M&A activity in the global power and renewables sectors is expected to pick up this year, after the value of deals fell by 10 percent in 2013, according to a new research report from PriceWaterhouseCoopers.
Total worldwide power and renewables 2013 deal value was down 10% year on year, reported PWC. But the Asia Pacific region and the renewables sector bucked the trend. Renewables deal value rose 25% the value of Asia Pacific deals was up 6%.
The search by investors for yield is a major deal driver in the sector. Andrew McCrosson, partner, UK power and utilities, PwC, said: “The thirst of investors for yield continues unabated. We see no let-up in 2014. But it is a crowded market with a shortage of the right kind of power utility assets becoming available with long-term regulated or contracted returns. The focus has been mainly on network assets and renewables but we are seeing signs that a few investors are willing to take on more risk by looking at thermal generation.”
In the year ahead, the report expects a potential return of mega-mergers in the US power sector to be a key factor driving worldwide power and renewables M&A value upward.
Commenting on the PWC report, John Deacon, Partner at Hogan Lovells, notes that “this uptick in M&A activity in the energy sector will be driven by distressed opportunities, consolidation and the need for incumbents to increase market share in existing markets.”
“The biggest challenge facing companies in the renewable energy space is the challenge to green subsidies across the world, which are depicted as unaffordable in the current climate and as having an unfair impact on household bills”, says Deacon. “Most renewable energy projects are not sustainable without some sort of government support, making instability in the subsidies arena a big issue, particularly as some governments have retrospectively acted to change generous subsidy regimes. At the same time there are challenges in markets like the UK where changes to planning guidelines will make onshore wind farm projects in England and Wales very difficult to get off the ground. As a result, we see developments of large-scale offshore wind projects in countries like the UK, Germany, France, the Netherlands and Belgium as the most active part of the renewables market in Europe in the foreseeable future. These benefit from both certainty of supply and government support in that they are seen as representing good job creation opportunities. There will also be more small-scale renewable projects at local level onshore.”
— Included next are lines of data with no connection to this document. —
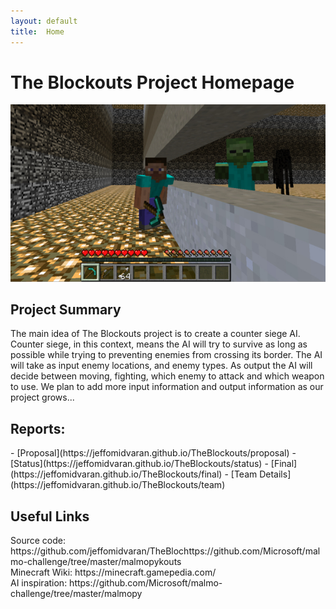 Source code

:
 ```yaml
---
layout: default
title:  Home
---
```


<h1> 
The Blockouts Project Homepage
</h1> 


<img src="images/zombie1.jpg">

<h2>Project Summary</h2>
<p>
The main idea of The Blockouts project is to create a counter siege AI. Counter siege, 
in this context, means the AI will try to survive as long as possible while trying to 
preventing enemies from crossing its border. The AI will take as input enemy locations, 
and enemy types. As output the AI will decide between moving, fighting, which enemy to 
attack and which weapon to use. We plan to add more input information and output 
information as our project grows... 
</p>


<h2>Reports:</h2>
- [Proposal](https://jeffomidvaran.github.io/TheBlockouts/proposal)
- [Status](https://jeffomidvaran.github.io/TheBlockouts/status)
- [Final](https://jeffomidvaran.github.io/TheBlockouts/final)
- [Team Details](https://jeffomidvaran.github.io/TheBlockouts/team)


<h2>Useful Links</h2>
<p>
Source code: https://github.com/jeffomidvaran/TheBlochttps://github.com/Microsoft/malmo-challenge/tree/master/malmopykouts
<br>
Minecraft Wiki: https://minecraft.gamepedia.com/
<br>
AI inspiration: https://github.com/Microsoft/malmo-challenge/tree/master/malmopy
</p>



<!-- What's Markdown (`.md`)?

Markdown is markup that lets you write hypertext (HTML) documents
in easy-to-read and easy-to-write plain text.
No angle brackets `<></>` required for
paragraphs, lists, blockquotes, tables, etc.


This is a paragraph (in Markdown). Some more
text here.

This is another paragraph.

This is a list:
- Orange
- Apple
- Blueberry

$$x^2 = y^2$$


Just getting started with Markdown?
See the [HTML <-> Markdown Quick Reference (Cheat Sheet)][quickref].


[quickref]: https://github.com/mundimark/quickrefs/blob/master/HTML.md -->

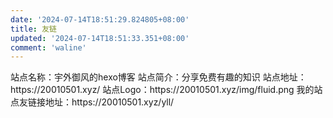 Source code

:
 ```yaml
---
date: '2024-07-14T18:51:29.824805+08:00'
title: 友链
updated: '2024-07-14T18:51:33.351+08:00'
comment: 'waline'
---
```

<head>
  <!-- ... -->
  <script src="//cdn.jsdelivr.net/gh/Uyoahz26/qexo-link@main/main.min.js"></script>
  <!-- ... -->
</head>
<body>
  <!-- ... -->
  <div id="qexo-friends"></div>
  <script>
    loadQexoFriends({
        id: "qexo-friends",
        url: "https://hexoadmin.20010501.xyz/",
    })
  </script>
</body>
站点名称：宇外御风的hexo博客
站点简介：分享免费有趣的知识
站点地址：https://20010501.xyz/
站点Logo：https://20010501.xyz/img/fluid.png
我的站点友链接地址：https://20010501.xyz/yll/

<div id="friends-api"></div>
<script src="https://unpkg.com/qexo-friends/friends-api.js"></script>
<script>qexo_friend_api("friends-api","https://hexoadmin.20010501.xyz","");</script>
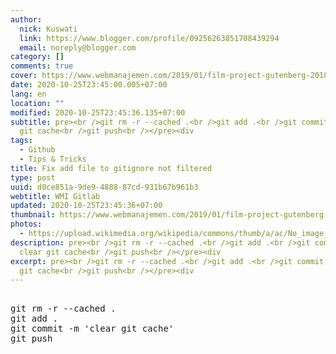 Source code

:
 ```yaml
---
author:
  nick: Kuswati
  link: https://www.blogger.com/profile/09256263851708439294
  email: noreply@blogger.com
category: []
comments: true
cover: https://www.webmanajemen.com/2019/01/film-project-gutenberg-2018-subtitle/ab93c1b0256b581497d4d4eabe9ad5c3.png
date: 2020-10-25T23:45:00.005+07:00
lang: en
location: ""
modified: 2020-10-25T23:45:36.135+07:00
subtitle: pre><br />git rm -r --cached .<br />git add .<br />git commit -m clear
  git cache<br />git push<br /></pre><div
tags:
  - Github
  - Tips & Tricks
title: Fix add file to gitignore not filtered
type: post
uuid: d0ce851a-9de9-4888-87cd-931b67b961b3
webtitle: WMI Gitlab
updated: 2020-10-25T23:45:36+07:00
thumbnail: https://www.webmanajemen.com/2019/01/film-project-gutenberg-2018-subtitle/ab93c1b0256b581497d4d4eabe9ad5c3.png
photos:
  - https://upload.wikimedia.org/wikipedia/commons/thumb/a/ac/No_image_available.svg/2048px-No_image_available.svg.png
description: pre><br />git rm -r --cached .<br />git add .<br />git commit -m
  clear git cache<br />git push<br /></pre><div
excerpt: pre><br />git rm -r --cached .<br />git add .<br />git commit -m clear
  git cache<br />git push<br /></pre><div
---
```


<pre><br>git rm -r --cached .<br>git add .<br>git commit -m 'clear git cache'<br>git push<br></pre> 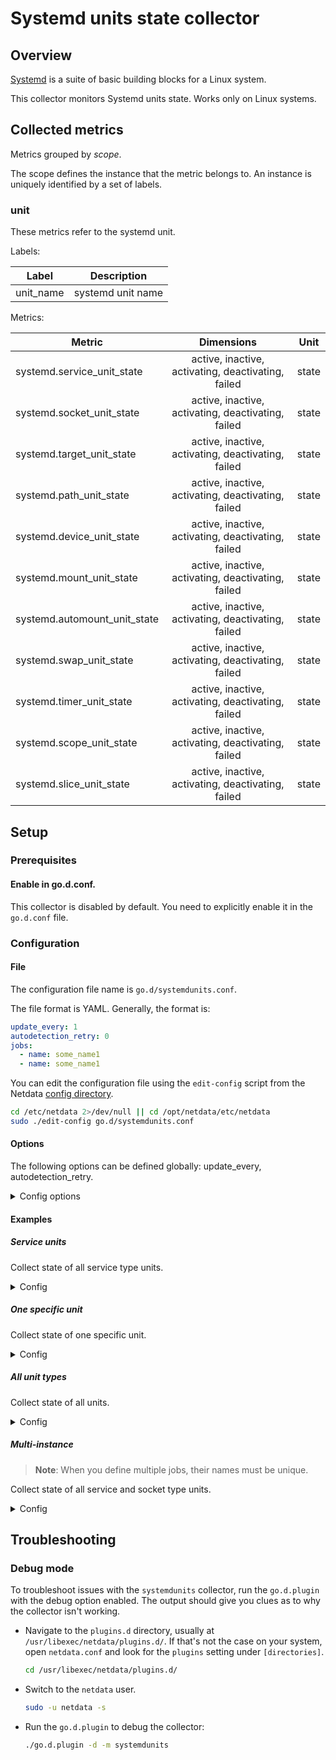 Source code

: # Systemd units state collector

## Overview

[Systemd](https://www.freedesktop.org/wiki/Software/systemd/) is a suite of basic building blocks for a Linux system.

This collector monitors Systemd units state. Works only on Linux systems.

## Collected metrics

Metrics grouped by *scope*.

The scope defines the instance that the metric belongs to. An instance is uniquely identified by a set of labels.

### unit

These metrics refer to the systemd unit.

Labels:

| Label     | Description       |
|-----------|-------------------|
| unit_name | systemd unit name |

Metrics:

| Metric                       |                     Dimensions                     | Unit  |
|------------------------------|:--------------------------------------------------:|:-----:|
| systemd.service_unit_state   | active, inactive, activating, deactivating, failed | state |
| systemd.socket_unit_state    | active, inactive, activating, deactivating, failed | state |
| systemd.target_unit_state    | active, inactive, activating, deactivating, failed | state |
| systemd.path_unit_state      | active, inactive, activating, deactivating, failed | state |
| systemd.device_unit_state    | active, inactive, activating, deactivating, failed | state |
| systemd.mount_unit_state     | active, inactive, activating, deactivating, failed | state |
| systemd.automount_unit_state | active, inactive, activating, deactivating, failed | state |
| systemd.swap_unit_state      | active, inactive, activating, deactivating, failed | state |
| systemd.timer_unit_state     | active, inactive, activating, deactivating, failed | state |
| systemd.scope_unit_state     | active, inactive, activating, deactivating, failed | state |
| systemd.slice_unit_state     | active, inactive, activating, deactivating, failed | state |

## Setup

### Prerequisites

#### Enable in go.d.conf.

This collector is disabled by default. You need to explicitly enable it in the `go.d.conf` file.

### Configuration

#### File

The configuration file name is `go.d/systemdunits.conf`.

The file format is YAML. Generally, the format is:

```yaml
update_every: 1
autodetection_retry: 0
jobs:
  - name: some_name1
  - name: some_name1
```

You can edit the configuration file using the `edit-config` script from the
Netdata [config directory](https://github.com/netdata/netdata/blob/master/docs/configure/nodes.md#the-netdata-config-directory).

```bash
cd /etc/netdata 2>/dev/null || cd /opt/netdata/etc/netdata
sudo ./edit-config go.d/systemdunits.conf
```

#### Options

The following options can be defined globally: update_every, autodetection_retry.

<details>
<summary>Config options</summary>

|        Name         | Description                                                                                                     |  Default  | Required |
|:-------------------:|-----------------------------------------------------------------------------------------------------------------|:---------:|:--------:|
|    update_every     | Data collection frequency.                                                                                      |     1     |          |
| autodetection_retry | Re-check interval in seconds. Zero means not to schedule re-check.                                              |     0     |          |
|       include       | Systemd units filter. Pattern syntax is [shell file name pattern](https://golang.org/pkg/path/filepath/#Match). | *.service |          |
|       timeout       | System bus requests timeout.                                                                                    |     1     |          |

</details>

#### Examples

##### Service units

Collect state of all service type units.
<details>
<summary>Config</summary>

```yaml
jobs:
  - name: service
    include:
      - '*.service'
```

</details>

##### One specific unit

Collect state of one specific unit.
<details>
<summary>Config</summary>

```yaml
jobs:
  - name: my-specific-service
    include:
      - 'my-specific.service'
```

</details>

##### All unit types

Collect state of all units.
<details>
<summary>Config</summary>

```yaml
jobs:
  - name: my-specific-service-unit
    include:
      - '*'
```

</details>

##### Multi-instance

> **Note**: When you define multiple jobs, their names must be unique.

Collect state of all service and socket type units.

<details>
<summary>Config</summary>

```yaml
jobs:
  - name: service
    include:
      - '*.service'

  - name: socket
    include:
      - '*.socket'
```

</details>

## Troubleshooting

### Debug mode

To troubleshoot issues with the `systemdunits` collector, run the `go.d.plugin` with the debug option enabled. The
output
should give you clues as to why the collector isn't working.

- Navigate to the `plugins.d` directory, usually at `/usr/libexec/netdata/plugins.d/`. If that's not the case on
  your system, open `netdata.conf` and look for the `plugins` setting under `[directories]`.

  ```bash
  cd /usr/libexec/netdata/plugins.d/
  ```

- Switch to the `netdata` user.

  ```bash
  sudo -u netdata -s
  ```

- Run the `go.d.plugin` to debug the collector:

  ```bash
  ./go.d.plugin -d -m systemdunits
  ```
Deacon also says that “internationally, we expect to see significant new markets opening up, such as Turkey where there is a big need for power; Saudi Arabia, where the government has set out plans to generate a significant proportion of its power from solar rather than oil, as the latter can be sold for a better price to international buyers; and Africa, where there is a preference for developing in-country resources in place of importing expensive foreign oil and gas. There are also ongoing plans to develop substantial solar projects in North Africa and transport the power to Western Europe.”
From an M&A perspective, “there is growing activity in the secondary renewables space as developers seek to liquidate assets where they have taken the development risk and are ready to exit. There are a number of new infrastructure funds being set up with a focus on renewables assets, and they are attracted to established UK and European assets by reliable revenues, as are a growing number of insurance companies, hedge funds, venture capitalists and private equity firms. Beyond the mature markets of Europe and the US, however, the focus is on primary development.”